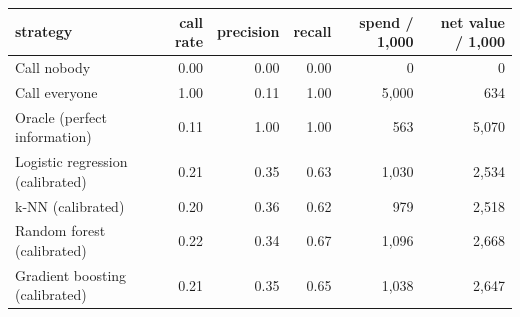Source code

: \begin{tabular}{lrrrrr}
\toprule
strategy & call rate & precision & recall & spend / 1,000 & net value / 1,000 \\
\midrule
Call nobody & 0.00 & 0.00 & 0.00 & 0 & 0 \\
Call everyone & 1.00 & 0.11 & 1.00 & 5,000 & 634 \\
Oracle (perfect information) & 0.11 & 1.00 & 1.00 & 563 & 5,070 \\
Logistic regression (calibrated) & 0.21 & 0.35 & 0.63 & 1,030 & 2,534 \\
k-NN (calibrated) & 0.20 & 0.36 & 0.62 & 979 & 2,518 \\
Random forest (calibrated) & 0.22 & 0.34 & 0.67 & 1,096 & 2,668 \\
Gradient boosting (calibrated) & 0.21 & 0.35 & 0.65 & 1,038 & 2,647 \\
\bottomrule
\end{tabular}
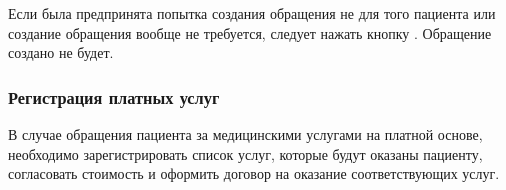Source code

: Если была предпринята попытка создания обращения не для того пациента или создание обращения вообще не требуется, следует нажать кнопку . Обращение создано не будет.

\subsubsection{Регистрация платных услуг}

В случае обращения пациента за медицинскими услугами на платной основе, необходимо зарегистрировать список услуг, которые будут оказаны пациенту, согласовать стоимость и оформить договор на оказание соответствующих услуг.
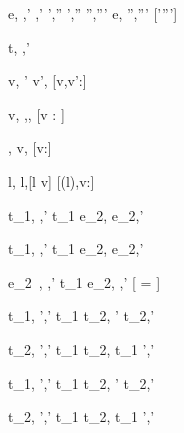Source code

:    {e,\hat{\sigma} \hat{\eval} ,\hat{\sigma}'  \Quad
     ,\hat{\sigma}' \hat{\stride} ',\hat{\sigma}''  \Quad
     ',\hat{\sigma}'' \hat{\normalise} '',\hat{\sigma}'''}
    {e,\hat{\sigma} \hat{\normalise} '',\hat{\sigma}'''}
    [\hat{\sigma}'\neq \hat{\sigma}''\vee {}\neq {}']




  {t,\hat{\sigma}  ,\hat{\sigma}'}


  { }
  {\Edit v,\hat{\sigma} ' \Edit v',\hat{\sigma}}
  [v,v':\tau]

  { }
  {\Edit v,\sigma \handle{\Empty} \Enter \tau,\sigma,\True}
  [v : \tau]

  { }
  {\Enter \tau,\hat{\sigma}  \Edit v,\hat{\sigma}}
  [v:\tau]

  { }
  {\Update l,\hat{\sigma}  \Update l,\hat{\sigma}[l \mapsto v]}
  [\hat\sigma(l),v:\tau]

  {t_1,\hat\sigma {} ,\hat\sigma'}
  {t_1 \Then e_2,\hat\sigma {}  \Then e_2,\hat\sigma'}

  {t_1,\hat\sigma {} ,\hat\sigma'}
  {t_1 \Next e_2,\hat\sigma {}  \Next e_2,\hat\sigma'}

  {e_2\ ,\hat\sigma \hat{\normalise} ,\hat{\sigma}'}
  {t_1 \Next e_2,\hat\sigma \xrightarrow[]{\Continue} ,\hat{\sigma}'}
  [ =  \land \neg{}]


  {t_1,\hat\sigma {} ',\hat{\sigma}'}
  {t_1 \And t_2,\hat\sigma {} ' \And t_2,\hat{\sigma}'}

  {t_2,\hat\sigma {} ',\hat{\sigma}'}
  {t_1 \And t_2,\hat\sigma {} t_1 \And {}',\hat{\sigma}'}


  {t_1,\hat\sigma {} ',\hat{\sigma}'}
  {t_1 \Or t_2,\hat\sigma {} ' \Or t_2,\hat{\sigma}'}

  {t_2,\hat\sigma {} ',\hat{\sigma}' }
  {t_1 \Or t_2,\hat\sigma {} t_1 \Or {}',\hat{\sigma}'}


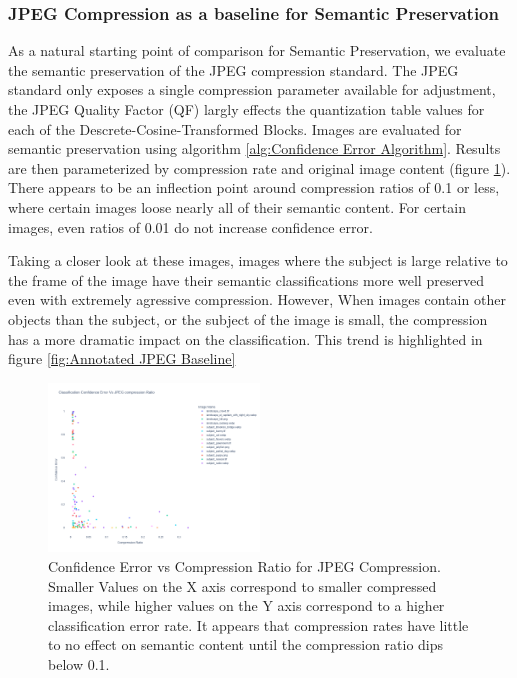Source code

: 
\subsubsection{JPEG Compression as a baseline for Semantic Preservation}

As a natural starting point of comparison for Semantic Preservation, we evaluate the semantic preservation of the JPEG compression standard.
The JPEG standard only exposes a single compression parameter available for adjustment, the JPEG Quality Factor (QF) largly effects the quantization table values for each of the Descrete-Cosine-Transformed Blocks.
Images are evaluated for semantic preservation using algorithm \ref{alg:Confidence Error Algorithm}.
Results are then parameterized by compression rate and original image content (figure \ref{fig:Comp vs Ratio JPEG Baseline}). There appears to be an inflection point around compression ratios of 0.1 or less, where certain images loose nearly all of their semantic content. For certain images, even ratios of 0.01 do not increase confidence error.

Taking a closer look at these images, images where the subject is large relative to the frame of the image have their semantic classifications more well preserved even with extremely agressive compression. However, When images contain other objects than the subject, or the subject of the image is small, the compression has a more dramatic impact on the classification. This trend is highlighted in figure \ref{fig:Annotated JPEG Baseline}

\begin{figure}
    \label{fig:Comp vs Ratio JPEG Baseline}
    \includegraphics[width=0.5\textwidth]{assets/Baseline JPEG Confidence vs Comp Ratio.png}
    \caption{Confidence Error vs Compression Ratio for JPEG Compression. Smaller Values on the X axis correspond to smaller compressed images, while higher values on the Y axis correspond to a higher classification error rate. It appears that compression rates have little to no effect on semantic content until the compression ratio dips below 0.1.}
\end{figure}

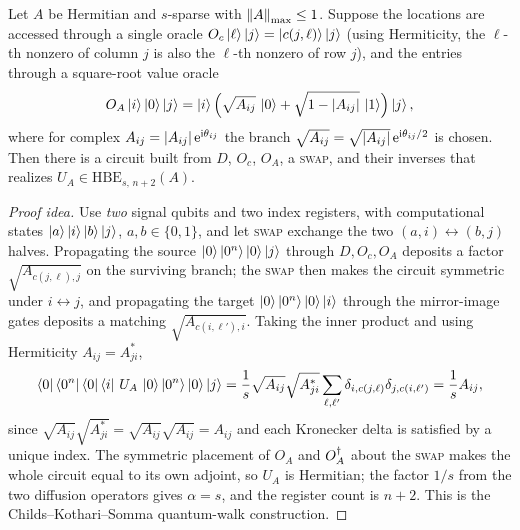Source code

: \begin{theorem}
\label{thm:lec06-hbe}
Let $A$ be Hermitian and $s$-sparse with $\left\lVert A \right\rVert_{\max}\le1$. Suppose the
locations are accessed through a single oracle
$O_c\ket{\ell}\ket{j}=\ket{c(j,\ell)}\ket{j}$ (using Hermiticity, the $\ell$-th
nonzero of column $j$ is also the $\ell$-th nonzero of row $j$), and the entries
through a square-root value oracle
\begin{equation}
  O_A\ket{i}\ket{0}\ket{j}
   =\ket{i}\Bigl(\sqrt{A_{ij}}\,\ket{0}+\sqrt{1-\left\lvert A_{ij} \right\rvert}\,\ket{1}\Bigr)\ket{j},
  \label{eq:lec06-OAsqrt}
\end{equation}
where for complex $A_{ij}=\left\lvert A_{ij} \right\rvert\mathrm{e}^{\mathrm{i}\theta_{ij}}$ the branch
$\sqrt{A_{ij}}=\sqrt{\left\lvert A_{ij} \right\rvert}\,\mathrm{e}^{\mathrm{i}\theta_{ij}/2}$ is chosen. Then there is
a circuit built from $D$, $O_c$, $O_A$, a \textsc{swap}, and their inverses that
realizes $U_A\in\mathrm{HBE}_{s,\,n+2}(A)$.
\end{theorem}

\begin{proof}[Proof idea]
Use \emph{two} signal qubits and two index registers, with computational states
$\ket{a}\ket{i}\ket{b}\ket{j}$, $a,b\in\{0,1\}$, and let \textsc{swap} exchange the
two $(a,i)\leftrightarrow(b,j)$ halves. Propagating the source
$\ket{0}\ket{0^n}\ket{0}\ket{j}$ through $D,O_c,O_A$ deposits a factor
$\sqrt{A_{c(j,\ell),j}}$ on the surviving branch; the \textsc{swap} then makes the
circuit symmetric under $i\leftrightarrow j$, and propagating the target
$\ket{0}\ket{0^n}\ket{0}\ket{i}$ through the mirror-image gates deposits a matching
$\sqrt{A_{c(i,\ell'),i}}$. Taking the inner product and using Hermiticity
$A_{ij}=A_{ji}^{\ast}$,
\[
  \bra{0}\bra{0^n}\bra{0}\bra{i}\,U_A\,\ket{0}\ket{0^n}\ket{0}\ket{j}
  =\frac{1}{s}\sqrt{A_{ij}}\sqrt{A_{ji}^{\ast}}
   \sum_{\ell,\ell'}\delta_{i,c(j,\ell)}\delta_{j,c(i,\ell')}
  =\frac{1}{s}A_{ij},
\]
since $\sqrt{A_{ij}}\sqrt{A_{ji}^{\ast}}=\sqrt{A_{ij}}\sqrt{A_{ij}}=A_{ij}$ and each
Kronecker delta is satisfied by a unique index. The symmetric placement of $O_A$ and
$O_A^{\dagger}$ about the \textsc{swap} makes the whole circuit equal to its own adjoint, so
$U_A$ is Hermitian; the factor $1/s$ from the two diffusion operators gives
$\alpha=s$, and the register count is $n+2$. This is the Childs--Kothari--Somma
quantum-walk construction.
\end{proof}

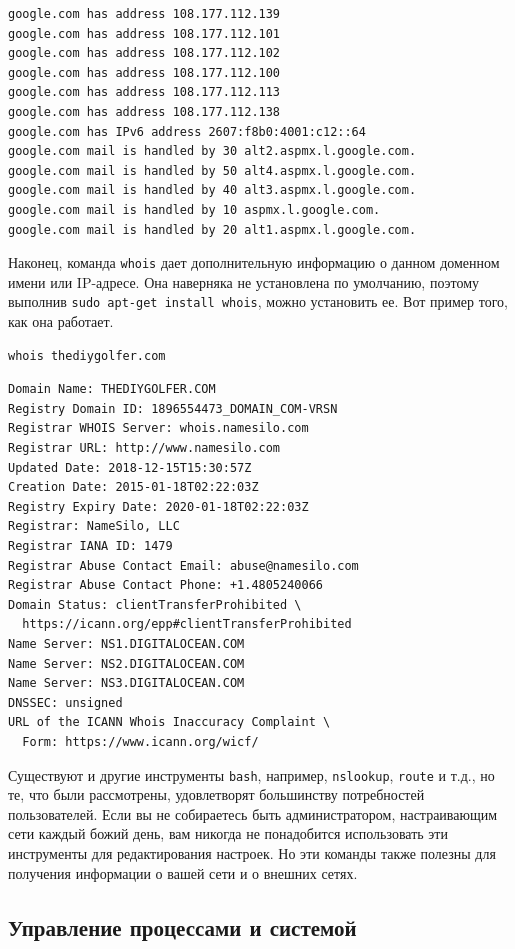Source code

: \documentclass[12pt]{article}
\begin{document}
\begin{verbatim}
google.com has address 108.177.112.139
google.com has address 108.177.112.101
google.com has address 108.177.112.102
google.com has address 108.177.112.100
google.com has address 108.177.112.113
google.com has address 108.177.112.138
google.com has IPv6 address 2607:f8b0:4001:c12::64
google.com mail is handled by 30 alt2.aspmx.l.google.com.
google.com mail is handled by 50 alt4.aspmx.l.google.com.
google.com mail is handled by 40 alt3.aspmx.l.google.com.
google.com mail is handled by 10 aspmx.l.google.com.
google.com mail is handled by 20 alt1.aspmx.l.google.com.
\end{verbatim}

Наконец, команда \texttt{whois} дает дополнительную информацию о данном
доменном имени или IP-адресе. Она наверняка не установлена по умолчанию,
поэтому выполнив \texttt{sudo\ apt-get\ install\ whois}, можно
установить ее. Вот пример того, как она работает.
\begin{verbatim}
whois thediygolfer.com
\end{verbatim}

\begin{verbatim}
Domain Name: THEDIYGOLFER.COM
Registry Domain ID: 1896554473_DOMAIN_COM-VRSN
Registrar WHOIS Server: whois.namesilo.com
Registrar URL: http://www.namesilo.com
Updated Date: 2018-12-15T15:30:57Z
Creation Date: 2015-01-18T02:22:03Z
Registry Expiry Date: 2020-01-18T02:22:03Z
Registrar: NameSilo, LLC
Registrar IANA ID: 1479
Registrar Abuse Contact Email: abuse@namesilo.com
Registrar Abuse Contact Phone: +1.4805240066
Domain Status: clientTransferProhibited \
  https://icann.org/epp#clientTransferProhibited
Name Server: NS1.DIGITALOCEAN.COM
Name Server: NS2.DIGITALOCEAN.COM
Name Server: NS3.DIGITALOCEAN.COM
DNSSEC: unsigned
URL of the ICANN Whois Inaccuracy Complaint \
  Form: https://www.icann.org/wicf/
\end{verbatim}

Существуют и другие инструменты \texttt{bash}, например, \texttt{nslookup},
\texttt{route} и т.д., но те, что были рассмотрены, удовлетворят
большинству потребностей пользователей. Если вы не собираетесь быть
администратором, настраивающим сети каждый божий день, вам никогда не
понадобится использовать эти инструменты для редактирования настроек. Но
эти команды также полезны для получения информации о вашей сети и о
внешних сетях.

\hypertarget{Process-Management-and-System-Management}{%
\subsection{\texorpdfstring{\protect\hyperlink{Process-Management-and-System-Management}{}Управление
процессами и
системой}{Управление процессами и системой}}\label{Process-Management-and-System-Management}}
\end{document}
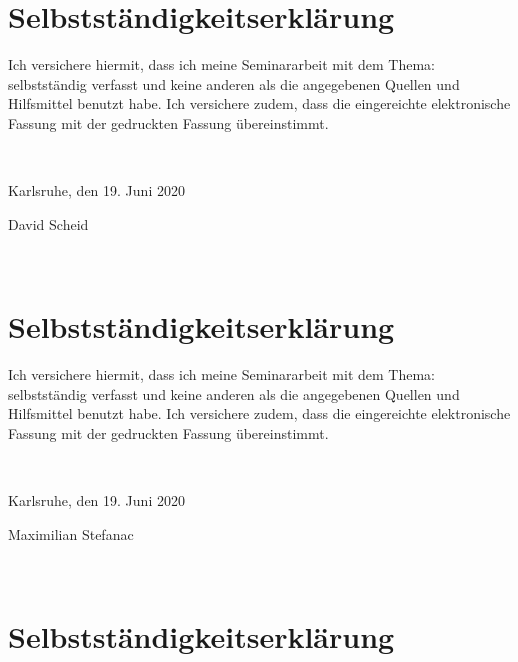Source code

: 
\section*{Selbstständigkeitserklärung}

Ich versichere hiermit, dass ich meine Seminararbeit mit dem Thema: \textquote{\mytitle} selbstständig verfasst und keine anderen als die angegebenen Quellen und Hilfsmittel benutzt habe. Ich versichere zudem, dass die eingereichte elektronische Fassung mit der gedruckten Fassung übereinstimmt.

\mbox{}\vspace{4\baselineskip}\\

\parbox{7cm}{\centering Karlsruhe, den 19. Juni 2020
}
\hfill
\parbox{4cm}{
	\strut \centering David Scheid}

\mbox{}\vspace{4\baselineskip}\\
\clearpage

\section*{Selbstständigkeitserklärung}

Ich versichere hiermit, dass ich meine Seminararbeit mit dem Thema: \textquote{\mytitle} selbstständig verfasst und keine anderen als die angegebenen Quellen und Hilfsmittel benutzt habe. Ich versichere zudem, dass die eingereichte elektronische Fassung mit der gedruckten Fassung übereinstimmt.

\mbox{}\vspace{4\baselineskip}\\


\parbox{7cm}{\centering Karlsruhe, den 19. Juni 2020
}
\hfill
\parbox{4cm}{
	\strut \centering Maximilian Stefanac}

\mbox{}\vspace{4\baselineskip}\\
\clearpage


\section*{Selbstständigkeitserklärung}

★ ★ ★ ★ ★

About this task: Working from the entries above, find every line in which the word "aspmx" occurs and copy it.

Written answer:
google.com mail is handled by 30 alt2.aspmx.l.google.com.
google.com mail is handled by 50 alt4.aspmx.l.google.com.
google.com mail is handled by 40 alt3.aspmx.l.google.com.
google.com mail is handled by 10 aspmx.l.google.com.
google.com mail is handled by 20 alt1.aspmx.l.google.com.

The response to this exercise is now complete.